- **MATERIAL TO PROCESS**:
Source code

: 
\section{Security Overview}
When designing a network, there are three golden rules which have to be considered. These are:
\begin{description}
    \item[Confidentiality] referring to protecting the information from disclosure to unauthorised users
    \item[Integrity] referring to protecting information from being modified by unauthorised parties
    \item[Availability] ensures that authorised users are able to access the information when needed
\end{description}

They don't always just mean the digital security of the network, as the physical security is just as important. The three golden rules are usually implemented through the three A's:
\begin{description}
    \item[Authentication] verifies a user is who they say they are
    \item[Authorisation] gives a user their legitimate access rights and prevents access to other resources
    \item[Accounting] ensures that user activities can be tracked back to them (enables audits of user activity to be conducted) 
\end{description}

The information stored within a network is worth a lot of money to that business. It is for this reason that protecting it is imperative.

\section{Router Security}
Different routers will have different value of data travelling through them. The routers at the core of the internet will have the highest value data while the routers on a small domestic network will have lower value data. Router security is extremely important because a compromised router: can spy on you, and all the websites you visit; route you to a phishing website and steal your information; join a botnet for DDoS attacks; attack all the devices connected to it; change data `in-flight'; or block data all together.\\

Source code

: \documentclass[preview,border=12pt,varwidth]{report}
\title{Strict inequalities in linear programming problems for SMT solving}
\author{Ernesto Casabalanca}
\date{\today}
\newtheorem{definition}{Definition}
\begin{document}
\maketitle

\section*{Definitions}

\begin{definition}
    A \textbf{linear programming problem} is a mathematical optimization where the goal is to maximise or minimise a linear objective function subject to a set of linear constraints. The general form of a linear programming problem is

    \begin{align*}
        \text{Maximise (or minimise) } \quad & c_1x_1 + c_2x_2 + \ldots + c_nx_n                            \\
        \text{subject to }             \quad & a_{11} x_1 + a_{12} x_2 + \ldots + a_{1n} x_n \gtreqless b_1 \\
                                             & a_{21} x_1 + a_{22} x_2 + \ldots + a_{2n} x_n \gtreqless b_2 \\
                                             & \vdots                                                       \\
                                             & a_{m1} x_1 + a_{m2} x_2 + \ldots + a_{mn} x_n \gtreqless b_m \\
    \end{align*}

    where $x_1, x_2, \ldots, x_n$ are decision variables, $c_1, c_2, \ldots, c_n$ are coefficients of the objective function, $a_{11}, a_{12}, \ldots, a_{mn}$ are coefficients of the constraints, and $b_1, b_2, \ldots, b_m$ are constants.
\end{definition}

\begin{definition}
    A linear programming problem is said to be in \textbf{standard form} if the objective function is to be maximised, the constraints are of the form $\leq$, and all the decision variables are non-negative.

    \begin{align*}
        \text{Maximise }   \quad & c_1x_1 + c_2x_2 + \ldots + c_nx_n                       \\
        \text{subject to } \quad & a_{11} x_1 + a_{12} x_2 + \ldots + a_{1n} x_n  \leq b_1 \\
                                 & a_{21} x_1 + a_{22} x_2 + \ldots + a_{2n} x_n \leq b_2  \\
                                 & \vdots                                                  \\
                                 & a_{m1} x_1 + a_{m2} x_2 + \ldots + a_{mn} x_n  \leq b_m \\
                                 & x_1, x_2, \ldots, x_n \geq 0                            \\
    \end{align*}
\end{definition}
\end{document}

- **WHAT IS NEEDED**: Write the data from above out again, exactly.

- **WRITTEN ANSWER**:
Source code

: 
\section{Security Overview}
When designing a network, there are three golden rules which have to be considered. These are:
\begin{description}
    \item[Confidentiality] referring to protecting the information from disclosure to unauthorised users
    \item[Integrity] referring to protecting information from being modified by unauthorised parties
    \item[Availability] ensures that authorised users are able to access the information when needed
\end{description}

They don't always just mean the digital security of the network, as the physical security is just as important. The three golden rules are usually implemented through the three A's:
\begin{description}
    \item[Authentication] verifies a user is who they say they are
    \item[Authorisation] gives a user their legitimate access rights and prevents access to other resources
    \item[Accounting] ensures that user activities can be tracked back to them (enables audits of user activity to be conducted) 
\end{description}

The information stored within a network is worth a lot of money to that business. It is for this reason that protecting it is imperative.

\section{Router Security}
Different routers will have different value of data travelling through them. The routers at the core of the internet will have the highest value data while the routers on a small domestic network will have lower value data. Router security is extremely important because a compromised router: can spy on you, and all the websites you visit; route you to a phishing website and steal your information; join a botnet for DDoS attacks; attack all the devices connected to it; change data `in-flight'; or block data all together.\\

Source code

: \documentclass[preview,border=12pt,varwidth]{report}
\title{Strict inequalities in linear programming problems for SMT solving}
\author{Ernesto Casabalanca}
\date{\today}
\newtheorem{definition}{Definition}
\begin{document}
\maketitle

\section*{Definitions}

\begin{definition}
    A \textbf{linear programming problem} is a mathematical optimization where the goal is to maximise or minimise a linear objective function subject to a set of linear constraints. The general form of a linear programming problem is

    \begin{align*}
        \text{Maximise (or minimise) } \quad & c_1x_1 + c_2x_2 + \ldots + c_nx_n                            \\
        \text{subject to }             \quad & a_{11} x_1 + a_{12} x_2 + \ldots + a_{1n} x_n \gtreqless b_1 \\
                                             & a_{21} x_1 + a_{22} x_2 + \ldots + a_{2n} x_n \gtreqless b_2 \\
                                             & \vdots                                                       \\
                                             & a_{m1} x_1 + a_{m2} x_2 + \ldots + a_{mn} x_n \gtreqless b_m \\
    \end{align*}

    where $x_1, x_2, \ldots, x_n$ are decision variables, $c_1, c_2, \ldots, c_n$ are coefficients of the objective function, $a_{11}, a_{12}, \ldots, a_{mn}$ are coefficients of the constraints, and $b_1, b_2, \ldots, b_m$ are constants.
\end{definition}

\begin{definition}
    A linear programming problem is said to be in \textbf{standard form} if the objective function is to be maximised, the constraints are of the form $\leq$, and all the decision variables are non-negative.

    \begin{align*}
        \text{Maximise }   \quad & c_1x_1 + c_2x_2 + \ldots + c_nx_n                       \\
        \text{subject to } \quad & a_{11} x_1 + a_{12} x_2 + \ldots + a_{1n} x_n  \leq b_1 \\
                                 & a_{21} x_1 + a_{22} x_2 + \ldots + a_{2n} x_n \leq b_2  \\
                                 & \vdots                                                  \\
                                 & a_{m1} x_1 + a_{m2} x_2 + \ldots + a_{mn} x_n  \leq b_m \\
                                 & x_1, x_2, \ldots, x_n \geq 0                            \\
    \end{align*}
\end{definition}
\end{document}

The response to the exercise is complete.